▶ **Brief**
Could you reproduce every entry that follows, exactly as shown?

▶ **Source texts of formatted documents**
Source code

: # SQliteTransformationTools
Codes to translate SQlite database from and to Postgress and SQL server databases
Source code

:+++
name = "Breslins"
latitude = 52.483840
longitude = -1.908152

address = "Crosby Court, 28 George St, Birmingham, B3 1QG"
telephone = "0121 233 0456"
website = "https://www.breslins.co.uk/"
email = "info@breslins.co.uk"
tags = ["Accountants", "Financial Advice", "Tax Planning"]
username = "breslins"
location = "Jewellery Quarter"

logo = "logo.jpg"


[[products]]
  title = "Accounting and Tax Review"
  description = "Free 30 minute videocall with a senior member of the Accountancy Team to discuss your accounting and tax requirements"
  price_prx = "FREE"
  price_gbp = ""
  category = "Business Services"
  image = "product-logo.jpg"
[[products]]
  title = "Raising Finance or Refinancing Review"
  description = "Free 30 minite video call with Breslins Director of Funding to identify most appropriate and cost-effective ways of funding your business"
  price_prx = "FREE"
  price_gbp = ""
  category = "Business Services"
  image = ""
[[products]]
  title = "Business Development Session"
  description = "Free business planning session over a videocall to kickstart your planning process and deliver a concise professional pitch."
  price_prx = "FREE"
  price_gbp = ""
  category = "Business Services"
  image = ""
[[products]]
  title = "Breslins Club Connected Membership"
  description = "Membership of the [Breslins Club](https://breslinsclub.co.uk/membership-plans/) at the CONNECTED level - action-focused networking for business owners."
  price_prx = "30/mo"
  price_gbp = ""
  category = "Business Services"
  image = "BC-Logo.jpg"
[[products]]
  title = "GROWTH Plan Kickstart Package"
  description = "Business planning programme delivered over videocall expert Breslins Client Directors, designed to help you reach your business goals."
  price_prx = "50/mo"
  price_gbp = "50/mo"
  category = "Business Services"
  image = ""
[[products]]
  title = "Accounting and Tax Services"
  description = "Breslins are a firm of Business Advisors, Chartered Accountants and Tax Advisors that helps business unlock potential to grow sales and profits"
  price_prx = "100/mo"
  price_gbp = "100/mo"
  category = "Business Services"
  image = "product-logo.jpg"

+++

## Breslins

▶ **Answer below**
Source code

: # SQliteTransformationTools
Codes to translate SQlite database from and to Postgress and SQL server databases
Source code

:+++
name = "Breslins"
latitude = 52.483840
longitude = -1.908152

address = "Crosby Court, 28 George St, Birmingham, B3 1QG"
telephone = "0121 233 0456"
website = "https://www.breslins.co.uk/"
email = "info@breslins.co.uk"
tags = ["Accountants", "Financial Advice", "Tax Planning"]
username = "breslins"
location = "Jewellery Quarter"

logo = "logo.jpg"


[[products]]
  title = "Accounting and Tax Review"
  description = "Free 30 minute videocall with a senior member of the Accountancy Team to discuss your accounting and tax requirements"
  price_prx = "FREE"
  price_gbp = ""
  category = "Business Services"
  image = "product-logo.jpg"
[[products]]
  title = "Raising Finance or Refinancing Review"
  description = "Free 30 minite video call with Breslins Director of Funding to identify most appropriate and cost-effective ways of funding your business"
  price_prx = "FREE"
  price_gbp = ""
  category = "Business Services"
  image = ""
[[products]]
  title = "Business Development Session"
  description = "Free business planning session over a videocall to kickstart your planning process and deliver a concise professional pitch."
  price_prx = "FREE"
  price_gbp = ""
  category = "Business Services"
  image = ""
[[products]]
  title = "Breslins Club Connected Membership"
  description = "Membership of the [Breslins Club](https://breslinsclub.co.uk/membership-plans/) at the CONNECTED level - action-focused networking for business owners."
  price_prx = "30/mo"
  price_gbp = ""
  category = "Business Services"
  image = "BC-Logo.jpg"
[[products]]
  title = "GROWTH Plan Kickstart Package"
  description = "Business planning programme delivered over videocall expert Breslins Client Directors, designed to help you reach your business goals."
  price_prx = "50/mo"
  price_gbp = "50/mo"
  category = "Business Services"
  image = ""
[[products]]
  title = "Accounting and Tax Services"
  description = "Breslins are a firm of Business Advisors, Chartered Accountants and Tax Advisors that helps business unlock potential to grow sales and profits"
  price_prx = "100/mo"
  price_gbp = "100/mo"
  category = "Business Services"
  image = "product-logo.jpg"

+++

## Breslins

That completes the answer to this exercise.